*** MATERIAL TO PROCESS ***
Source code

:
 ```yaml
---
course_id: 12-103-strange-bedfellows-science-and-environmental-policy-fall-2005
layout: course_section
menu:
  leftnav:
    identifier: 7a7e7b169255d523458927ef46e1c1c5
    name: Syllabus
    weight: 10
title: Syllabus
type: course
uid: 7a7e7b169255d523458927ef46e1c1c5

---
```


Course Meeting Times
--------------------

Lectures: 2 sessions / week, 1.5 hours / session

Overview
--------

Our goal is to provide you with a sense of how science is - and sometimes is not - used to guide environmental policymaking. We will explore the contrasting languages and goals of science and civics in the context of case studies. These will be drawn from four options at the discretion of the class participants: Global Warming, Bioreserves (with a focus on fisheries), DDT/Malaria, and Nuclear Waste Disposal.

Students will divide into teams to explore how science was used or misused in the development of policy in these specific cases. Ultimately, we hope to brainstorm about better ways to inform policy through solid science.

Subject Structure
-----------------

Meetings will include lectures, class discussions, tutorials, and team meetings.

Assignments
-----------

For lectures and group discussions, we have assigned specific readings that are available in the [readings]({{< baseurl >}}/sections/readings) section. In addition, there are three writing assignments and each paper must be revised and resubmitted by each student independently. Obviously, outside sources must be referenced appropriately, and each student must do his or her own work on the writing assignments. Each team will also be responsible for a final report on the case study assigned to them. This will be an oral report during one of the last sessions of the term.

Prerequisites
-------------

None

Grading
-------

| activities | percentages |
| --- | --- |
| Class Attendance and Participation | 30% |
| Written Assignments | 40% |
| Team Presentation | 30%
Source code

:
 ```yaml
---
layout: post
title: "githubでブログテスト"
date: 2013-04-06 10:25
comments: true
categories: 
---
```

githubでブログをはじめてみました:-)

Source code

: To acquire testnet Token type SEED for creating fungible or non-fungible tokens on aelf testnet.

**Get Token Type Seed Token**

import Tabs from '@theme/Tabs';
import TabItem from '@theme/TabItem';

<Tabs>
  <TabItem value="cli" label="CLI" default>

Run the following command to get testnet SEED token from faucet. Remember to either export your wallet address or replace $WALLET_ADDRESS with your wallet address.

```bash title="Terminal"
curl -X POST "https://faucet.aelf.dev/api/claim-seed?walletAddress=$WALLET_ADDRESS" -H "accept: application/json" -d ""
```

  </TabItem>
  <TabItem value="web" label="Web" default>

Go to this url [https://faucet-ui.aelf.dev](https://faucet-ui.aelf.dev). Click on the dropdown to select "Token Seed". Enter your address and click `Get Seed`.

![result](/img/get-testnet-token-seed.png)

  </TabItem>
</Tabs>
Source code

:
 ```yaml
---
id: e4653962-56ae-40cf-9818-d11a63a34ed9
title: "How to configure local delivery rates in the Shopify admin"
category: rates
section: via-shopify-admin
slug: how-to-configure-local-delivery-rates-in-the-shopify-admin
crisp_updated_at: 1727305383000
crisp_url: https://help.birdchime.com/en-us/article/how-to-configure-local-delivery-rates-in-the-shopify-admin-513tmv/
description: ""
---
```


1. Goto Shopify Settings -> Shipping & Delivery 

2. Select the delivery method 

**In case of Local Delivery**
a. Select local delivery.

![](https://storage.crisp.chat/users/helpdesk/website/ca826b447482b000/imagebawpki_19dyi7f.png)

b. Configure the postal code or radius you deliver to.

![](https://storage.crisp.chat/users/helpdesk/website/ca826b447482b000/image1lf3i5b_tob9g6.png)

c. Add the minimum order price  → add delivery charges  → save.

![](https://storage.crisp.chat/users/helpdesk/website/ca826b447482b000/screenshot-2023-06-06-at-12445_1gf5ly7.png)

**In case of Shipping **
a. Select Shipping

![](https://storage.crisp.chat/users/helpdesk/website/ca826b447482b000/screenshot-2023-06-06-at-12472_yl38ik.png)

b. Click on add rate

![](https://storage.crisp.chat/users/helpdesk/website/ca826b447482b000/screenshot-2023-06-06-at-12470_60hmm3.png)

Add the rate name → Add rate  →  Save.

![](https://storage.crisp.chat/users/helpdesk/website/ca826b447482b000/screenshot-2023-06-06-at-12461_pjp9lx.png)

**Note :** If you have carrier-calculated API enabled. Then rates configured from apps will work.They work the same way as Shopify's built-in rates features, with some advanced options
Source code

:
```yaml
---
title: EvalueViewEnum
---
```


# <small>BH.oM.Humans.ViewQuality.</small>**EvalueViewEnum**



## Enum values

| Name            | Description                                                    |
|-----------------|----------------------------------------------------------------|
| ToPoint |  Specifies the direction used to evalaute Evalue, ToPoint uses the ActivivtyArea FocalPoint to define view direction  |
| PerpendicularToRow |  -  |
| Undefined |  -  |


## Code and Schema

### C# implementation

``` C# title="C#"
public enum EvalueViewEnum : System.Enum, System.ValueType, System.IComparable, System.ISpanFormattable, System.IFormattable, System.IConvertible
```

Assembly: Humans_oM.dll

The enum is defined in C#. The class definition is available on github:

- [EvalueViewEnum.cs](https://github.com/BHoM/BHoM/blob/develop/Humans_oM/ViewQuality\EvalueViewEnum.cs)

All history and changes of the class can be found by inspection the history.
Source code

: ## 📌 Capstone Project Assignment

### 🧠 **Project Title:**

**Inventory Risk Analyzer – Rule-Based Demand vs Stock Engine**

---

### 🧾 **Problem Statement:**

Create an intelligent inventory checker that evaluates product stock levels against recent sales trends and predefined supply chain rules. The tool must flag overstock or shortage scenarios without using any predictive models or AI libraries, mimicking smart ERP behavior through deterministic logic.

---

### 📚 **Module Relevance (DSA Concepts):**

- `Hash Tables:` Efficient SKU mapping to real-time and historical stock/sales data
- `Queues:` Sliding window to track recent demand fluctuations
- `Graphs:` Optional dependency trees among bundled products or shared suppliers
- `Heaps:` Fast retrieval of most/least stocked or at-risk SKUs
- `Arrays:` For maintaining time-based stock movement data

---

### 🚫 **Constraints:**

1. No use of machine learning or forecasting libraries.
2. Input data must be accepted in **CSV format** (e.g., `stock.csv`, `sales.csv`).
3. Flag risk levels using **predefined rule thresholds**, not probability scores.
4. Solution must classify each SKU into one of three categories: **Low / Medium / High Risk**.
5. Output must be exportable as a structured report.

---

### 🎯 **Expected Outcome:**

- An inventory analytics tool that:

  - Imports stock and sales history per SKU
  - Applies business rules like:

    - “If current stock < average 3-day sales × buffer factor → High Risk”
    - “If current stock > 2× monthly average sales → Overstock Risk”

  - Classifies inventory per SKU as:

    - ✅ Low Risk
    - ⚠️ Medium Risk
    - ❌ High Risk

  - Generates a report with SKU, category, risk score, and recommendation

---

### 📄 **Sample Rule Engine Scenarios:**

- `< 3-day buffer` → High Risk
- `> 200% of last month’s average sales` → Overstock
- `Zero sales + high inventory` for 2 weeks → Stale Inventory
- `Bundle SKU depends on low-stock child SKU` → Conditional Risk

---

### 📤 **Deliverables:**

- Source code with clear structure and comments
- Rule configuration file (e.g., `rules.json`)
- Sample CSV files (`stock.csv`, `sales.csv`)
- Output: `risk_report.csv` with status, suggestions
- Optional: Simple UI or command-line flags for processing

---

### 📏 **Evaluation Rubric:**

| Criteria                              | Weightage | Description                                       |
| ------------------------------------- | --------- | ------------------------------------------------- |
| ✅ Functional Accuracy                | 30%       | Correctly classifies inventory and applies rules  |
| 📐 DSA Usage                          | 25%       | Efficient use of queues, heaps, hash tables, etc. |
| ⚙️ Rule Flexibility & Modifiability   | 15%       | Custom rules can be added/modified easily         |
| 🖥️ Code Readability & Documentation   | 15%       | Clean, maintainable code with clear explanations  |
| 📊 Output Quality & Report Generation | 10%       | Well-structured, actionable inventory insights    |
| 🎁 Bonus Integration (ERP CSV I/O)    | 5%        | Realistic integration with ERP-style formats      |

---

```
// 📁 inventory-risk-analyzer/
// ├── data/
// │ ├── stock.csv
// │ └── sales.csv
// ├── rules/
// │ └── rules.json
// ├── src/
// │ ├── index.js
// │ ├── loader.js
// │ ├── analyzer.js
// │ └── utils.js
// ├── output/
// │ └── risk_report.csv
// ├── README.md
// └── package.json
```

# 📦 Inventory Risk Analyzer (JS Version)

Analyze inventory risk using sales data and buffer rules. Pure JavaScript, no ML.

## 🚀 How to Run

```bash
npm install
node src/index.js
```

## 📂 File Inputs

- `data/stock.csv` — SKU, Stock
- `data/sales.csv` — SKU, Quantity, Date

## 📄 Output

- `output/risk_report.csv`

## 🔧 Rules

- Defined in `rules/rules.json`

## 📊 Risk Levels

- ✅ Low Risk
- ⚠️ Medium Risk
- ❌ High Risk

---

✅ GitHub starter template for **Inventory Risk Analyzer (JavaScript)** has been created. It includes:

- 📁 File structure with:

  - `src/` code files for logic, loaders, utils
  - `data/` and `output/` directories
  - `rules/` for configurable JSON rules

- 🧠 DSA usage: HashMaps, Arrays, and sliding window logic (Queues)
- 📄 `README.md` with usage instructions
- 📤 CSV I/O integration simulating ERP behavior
***
● **EXERCISE**:
Up to and including the last line of the records above, print exactly every line from the one that contains "## 📄 Output" onward.

● **TASK SOLUTION**:
## 📄 Output

- `output/risk_report.csv`

## 🔧 Rules

- Defined in `rules/rules.json`

## 📊 Risk Levels

- ✅ Low Risk
- ⚠️ Medium Risk
- ❌ High Risk

---

✅ GitHub starter template for **Inventory Risk Analyzer (JavaScript)** has been created. It includes:

- 📁 File structure with:

  - `src/` code files for logic, loaders, utils
  - `data/` and `output/` directories
  - `rules/` for configurable JSON rules

- 🧠 DSA usage: HashMaps, Arrays, and sliding window logic (Queues)
- 📄 `README.md` with usage instructions
- 📤 CSV I/O integration simulating ERP behavior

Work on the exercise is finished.